Notwithstanding the latest oblivious comments of Crown Prince Jeb, the drumbeat demanding a significant increase in the national minimum wage continues to grow louder and louder — both at the grassroots level and in the world of data and research.
Confirmation of the latter can be found in two news studies highlighted last week by the wonks at the Economic Policy Institute.
In study #1, researchers at the federal Bureau of Labor Statistics found that pay for average American workers is and has been stagnant. As EPI President Lawrence Mishel explained in a post last week:
“Their analysis confirms that there has been very broad-based stagnant pay whether one examines just wages or a more comprehensive compensation measure that also incorporates changes in health, pension, and other benefits. The bottom 80 percent of workers had stagnant or declining hourly compensation while the bottom 88 percent of workers had stagnant or declining wages.”
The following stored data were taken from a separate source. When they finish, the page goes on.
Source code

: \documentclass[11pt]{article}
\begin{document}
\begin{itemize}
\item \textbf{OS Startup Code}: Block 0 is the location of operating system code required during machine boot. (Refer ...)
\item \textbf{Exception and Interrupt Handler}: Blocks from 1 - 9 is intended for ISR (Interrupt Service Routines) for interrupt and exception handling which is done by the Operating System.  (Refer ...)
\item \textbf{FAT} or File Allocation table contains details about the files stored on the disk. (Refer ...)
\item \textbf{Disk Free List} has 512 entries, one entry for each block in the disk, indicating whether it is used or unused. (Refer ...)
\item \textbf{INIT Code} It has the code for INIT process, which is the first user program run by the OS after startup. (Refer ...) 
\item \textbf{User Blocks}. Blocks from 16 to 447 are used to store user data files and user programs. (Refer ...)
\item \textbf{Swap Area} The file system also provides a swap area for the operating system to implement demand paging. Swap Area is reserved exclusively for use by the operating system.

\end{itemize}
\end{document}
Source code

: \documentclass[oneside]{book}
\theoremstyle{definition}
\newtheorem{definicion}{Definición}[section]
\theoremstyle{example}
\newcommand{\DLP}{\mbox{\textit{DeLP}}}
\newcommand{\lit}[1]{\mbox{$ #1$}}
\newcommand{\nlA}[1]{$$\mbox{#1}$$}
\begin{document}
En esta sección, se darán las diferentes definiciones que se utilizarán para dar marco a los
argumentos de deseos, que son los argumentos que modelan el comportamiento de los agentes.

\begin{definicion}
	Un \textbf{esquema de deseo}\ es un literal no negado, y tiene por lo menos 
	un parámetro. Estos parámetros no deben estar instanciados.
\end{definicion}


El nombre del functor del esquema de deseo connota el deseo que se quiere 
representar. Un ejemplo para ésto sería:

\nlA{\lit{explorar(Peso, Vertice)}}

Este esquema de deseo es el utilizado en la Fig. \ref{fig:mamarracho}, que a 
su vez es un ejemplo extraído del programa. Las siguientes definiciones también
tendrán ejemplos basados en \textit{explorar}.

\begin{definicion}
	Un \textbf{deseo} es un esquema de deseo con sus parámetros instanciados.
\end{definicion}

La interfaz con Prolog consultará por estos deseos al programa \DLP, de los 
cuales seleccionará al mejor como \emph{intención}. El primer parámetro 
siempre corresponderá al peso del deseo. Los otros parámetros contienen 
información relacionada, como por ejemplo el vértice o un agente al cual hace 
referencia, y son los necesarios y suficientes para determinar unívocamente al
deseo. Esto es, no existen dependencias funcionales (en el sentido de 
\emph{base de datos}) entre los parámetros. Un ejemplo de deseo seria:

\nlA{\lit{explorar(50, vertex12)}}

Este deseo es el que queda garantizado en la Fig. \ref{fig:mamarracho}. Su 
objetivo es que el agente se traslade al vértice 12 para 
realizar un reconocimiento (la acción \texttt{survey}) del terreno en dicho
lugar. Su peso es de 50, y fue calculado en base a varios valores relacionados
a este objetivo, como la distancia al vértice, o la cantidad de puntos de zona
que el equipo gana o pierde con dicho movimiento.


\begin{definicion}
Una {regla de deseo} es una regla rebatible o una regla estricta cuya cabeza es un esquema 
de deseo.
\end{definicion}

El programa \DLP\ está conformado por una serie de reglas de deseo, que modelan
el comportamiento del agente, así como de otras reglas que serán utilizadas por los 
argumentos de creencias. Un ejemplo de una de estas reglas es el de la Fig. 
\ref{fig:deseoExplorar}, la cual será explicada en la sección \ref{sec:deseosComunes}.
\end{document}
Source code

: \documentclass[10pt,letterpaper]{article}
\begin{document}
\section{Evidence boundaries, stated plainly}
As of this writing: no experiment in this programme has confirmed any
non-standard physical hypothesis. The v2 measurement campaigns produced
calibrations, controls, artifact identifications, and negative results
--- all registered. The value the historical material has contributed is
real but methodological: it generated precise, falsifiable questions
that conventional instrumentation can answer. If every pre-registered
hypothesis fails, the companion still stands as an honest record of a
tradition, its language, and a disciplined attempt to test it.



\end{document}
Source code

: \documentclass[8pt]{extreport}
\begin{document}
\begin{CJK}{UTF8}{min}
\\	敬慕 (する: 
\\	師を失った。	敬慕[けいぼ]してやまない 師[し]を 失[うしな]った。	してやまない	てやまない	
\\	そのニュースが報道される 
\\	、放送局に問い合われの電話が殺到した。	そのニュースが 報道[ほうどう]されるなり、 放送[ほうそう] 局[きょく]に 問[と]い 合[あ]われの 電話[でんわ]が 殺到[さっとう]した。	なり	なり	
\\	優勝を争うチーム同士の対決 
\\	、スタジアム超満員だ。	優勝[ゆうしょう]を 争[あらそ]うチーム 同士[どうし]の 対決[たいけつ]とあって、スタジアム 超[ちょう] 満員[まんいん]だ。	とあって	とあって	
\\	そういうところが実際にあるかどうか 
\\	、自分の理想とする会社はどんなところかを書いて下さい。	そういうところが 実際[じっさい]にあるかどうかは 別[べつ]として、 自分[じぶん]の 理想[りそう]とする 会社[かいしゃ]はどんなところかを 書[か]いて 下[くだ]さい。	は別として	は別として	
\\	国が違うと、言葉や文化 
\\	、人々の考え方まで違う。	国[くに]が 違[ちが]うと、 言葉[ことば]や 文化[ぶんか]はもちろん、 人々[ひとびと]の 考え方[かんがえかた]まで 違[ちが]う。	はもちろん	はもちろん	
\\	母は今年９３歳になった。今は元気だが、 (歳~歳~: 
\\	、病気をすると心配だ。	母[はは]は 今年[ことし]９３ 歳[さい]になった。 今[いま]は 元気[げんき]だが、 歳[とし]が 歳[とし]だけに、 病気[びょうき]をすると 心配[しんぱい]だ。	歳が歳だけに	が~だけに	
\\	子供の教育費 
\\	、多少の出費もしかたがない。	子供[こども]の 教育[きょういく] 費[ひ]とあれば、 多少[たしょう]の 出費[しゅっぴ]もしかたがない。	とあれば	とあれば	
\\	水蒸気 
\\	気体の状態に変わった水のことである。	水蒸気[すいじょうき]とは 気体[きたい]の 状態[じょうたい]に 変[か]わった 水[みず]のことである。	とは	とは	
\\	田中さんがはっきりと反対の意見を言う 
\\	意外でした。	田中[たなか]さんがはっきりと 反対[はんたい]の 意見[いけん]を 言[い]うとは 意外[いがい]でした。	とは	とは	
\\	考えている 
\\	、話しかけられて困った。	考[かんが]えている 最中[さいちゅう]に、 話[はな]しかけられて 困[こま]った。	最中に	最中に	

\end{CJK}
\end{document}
Study #2 comes from EPI’s David Cooper. Here are the key findings:
- A $12 minimum wage in 2020 would undo the erosion in value of the minimum wage that took place largely in the 1980s. It would also reverse the growth in wage inequality between low-and middle-wage workers over the past generation.
- Raising the minimum wage to $12 by 2020 would directly or indirectly lift wages for 35.1 million workers—more than one in four U.S. workers.
- Over the phase-in period of the increases, affected workers would receive nearly $80 billion in increased wages. Once the increase is fully phased-in, the average affected worker would earn roughly $2,300 more each year than she does today (assuming no change in the number of work hours).
- The workers who would receive a pay increase do not fit the stereotypes of low-wage workers.
- The average age of affected workers is 36 years old.
- A larger share of affected workers are age 55 and older (15.3 percent) than are teens (10.7 percent).
- About two-thirds of affected workers are 25 years old or older.
- The majority of affected workers (55.9 percent) are women.
- Workers of color would disproportionately be affected, with more than one-third of black and Hispanic workers receiving a raise.
- Of workers who would receive a raise, the majority (57.4 percent) work full time, nearly half (45.1 percent) have at least some college experience, and more than a quarter (27.7 percent) have children.
- More than one-third (36.5 percent) of single parents who work would receive higher pay, including nearly 40 percent of working single mothers.
- The workers who would benefit are, on average, the primary breadwinners for their family, earning more than half (54.3 percent) of their family’s total income.
- Indexing the minimum wage to median wages would ensure that low-wage workers share in broad improvements in U.S. living standards, and would prevent future growth in inequality between low- and middle-wage workers.
The bottom line: Despite their hard work and productivity, the 1% economy is failing most Americans. Strong and persistent public action is needed to address the situation.